En el rincón, Sarah se tapaba las orejas con las manos y cerraba los ojos con fuerza. Aun así, oía la voz del hombre. Su odiosa, odiosa voz; la voz que había escuchado una y otra vez, diciendo cosas y cosas y más cosas, hasta que llegó a creer que sería eso y no el hambre lo que terminaría matándola, que tarde o temprano diría algo y su cabeza estallaría para no seguir escuchando.

—Te aconsejo que mates a John. De todos modos ya no tiene para qué vivir. Y además así salvas a la chica. Está un poco dura, pero, colega, podemos divertirnos.

—Dispárale, Ward —dijo Zandt—. Dispárale.

—Estás empezando a tocarme las narices, John —dijo el Hombre de Pie, propinándole otra patada—. Y tú también, Ward. Hay que salir de aquí. Mi trabajo en esta montaña ha terminado. Es hora de volar.

En la mente de Sarah todo se confundía. El hombre que imaginaba iba a ser su padre no lo era, y estaba tumbado en el suelo.

El otro hombre... no sabía quién era. Un hombre espejo. Nokkon hablaba con el hombre espejo, que no se movía.

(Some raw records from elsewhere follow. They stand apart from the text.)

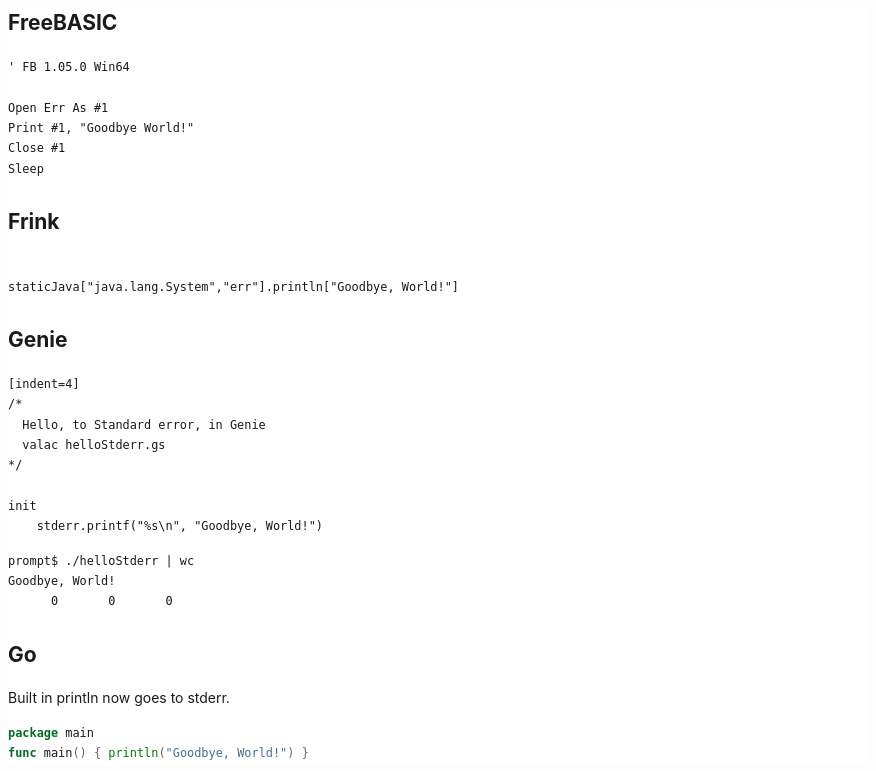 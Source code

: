 

## FreeBASIC


```freebasic
' FB 1.05.0 Win64

Open Err As #1
Print #1, "Goodbye World!"
Close #1
Sleep
```



## Frink


```frink

staticJava["java.lang.System","err"].println["Goodbye, World!"]

```



## Genie


```genie
[indent=4]
/*
  Hello, to Standard error, in Genie
  valac helloStderr.gs
*/

init
    stderr.printf("%s\n", "Goodbye, World!")
```


```txt
prompt$ ./helloStderr | wc
Goodbye, World!
      0       0       0
```



## Go

Built in println now goes to stderr.

```go
package main
func main() { println("Goodbye, World!") }
```
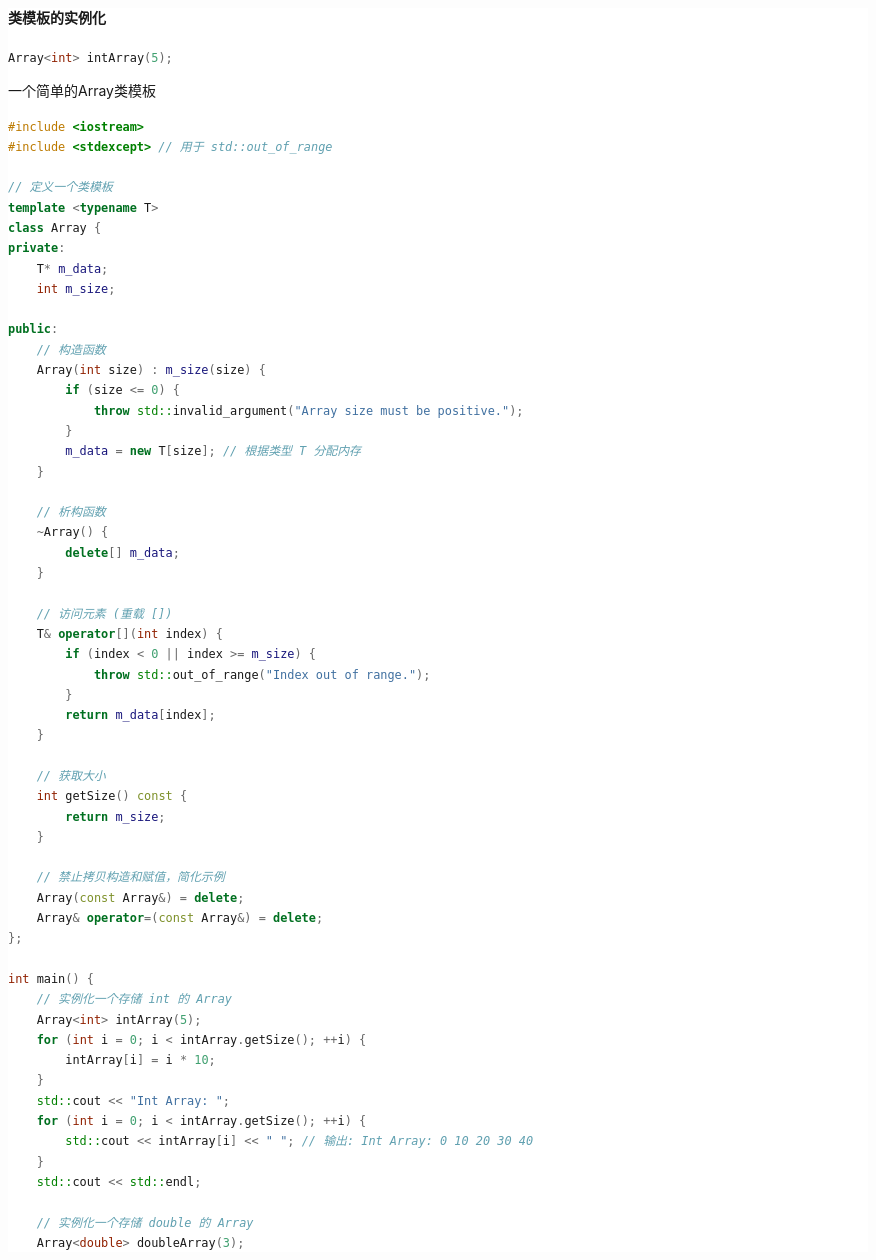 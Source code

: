 #### 类模板的实例化

```cpp
Array<int> intArray(5);
```

一个简单的Array类模板

```cpp
#include <iostream>
#include <stdexcept> // 用于 std::out_of_range

// 定义一个类模板
template <typename T>
class Array {
private:
    T* m_data;
    int m_size;

public:
    // 构造函数
    Array(int size) : m_size(size) {
        if (size <= 0) {
            throw std::invalid_argument("Array size must be positive.");
        }
        m_data = new T[size]; // 根据类型 T 分配内存
    }

    // 析构函数
    ~Array() {
        delete[] m_data;
    }

    // 访问元素 (重载 [])
    T& operator[](int index) {
        if (index < 0 || index >= m_size) {
            throw std::out_of_range("Index out of range.");
        }
        return m_data[index];
    }

    // 获取大小
    int getSize() const {
        return m_size;
    }

    // 禁止拷贝构造和赋值，简化示例
    Array(const Array&) = delete;
    Array& operator=(const Array&) = delete;
};

int main() {
    // 实例化一个存储 int 的 Array
    Array<int> intArray(5);
    for (int i = 0; i < intArray.getSize(); ++i) {
        intArray[i] = i * 10;
    }
    std::cout << "Int Array: ";
    for (int i = 0; i < intArray.getSize(); ++i) {
        std::cout << intArray[i] << " "; // 输出: Int Array: 0 10 20 30 40
    }
    std::cout << std::endl;

    // 实例化一个存储 double 的 Array
    Array<double> doubleArray(3);
```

—Vamos, colega, terminemos con esto. Cárgate al desgraciado. Sabes lo que quieres.

Nokkon apuntaba la cabeza del hombre tendido en el suelo con su pistola. Iba a matarlo y a salir volando. Eso decía. Y si el hombre que estaba en el suelo no era su padre, su padre debía de estar en casa con su madre y su hermana. Pero la cuestión era que su casa tenía tejado. Y si la casa tenía tejado, Nokkon podía atravesarlo volando, y si le había hecho todo eso a ella, no quería ni pensar en qué le haría a su familia.

Sarah apartó las manos de sus oídos. De todos modos no estaban bloqueando nada.

—Está en tu sangre —decía el Hombre de Pie—. Sé que has leído él Manifiesto. Lo has leído y sabes que es verdad.

—Es una mentira de mierda —contestó Zandt.

Inmediatamente el pie del Hombre de Pie salió disparado y cayó con toda su fuerza sobre la mano de Zandt.

—Ward, estoy a punto de rescindir mi oferta —dijo con una voz que empezaba a perder la tranquilidad—. Si no te decides por nadie, tendrás que matarla a ella. Este tipo es mío desde hace mucho tiempo.

Alineó el revólver con la cara de Zandt.

Pero entonces su cabeza se sacudió hacia arriba. Como si hubiera oído algo fuera de la casa.

Sarah ni siquiera lo pensó. Saltó desde el rincón.

Su cuerpo se había desacostumbrado y el impulso perdió fuerza incluso antes de llegar a ponerse en pie. Pero la inercia la llevó por encima del hombre tumbado y logró barrarle el paso a Nokkon Wud.

El Hombre de Pie cayó de espaldas, golpeando la cabeza huesuda de la muchacha, los dientes que intentaban clavarse en su cara.

Un buen puñetazo entre los ojos y la muchacha se derrumbó de espaldas, pero el hechizo que sufría Ward se había roto.

Disparó contra el Hombre de Pie y falló, y luego Zandt saltó encima de él y ya no pudo volver a disparar.

Los dos hombres rodaron por el suelo, dándose golpes y patadas. Ward seguía sus movimientos preparado y dispuesto, a un lado, esperando el disparo afortunado que aún creía poder hacer, que sabía debía hacer a cualquier precio.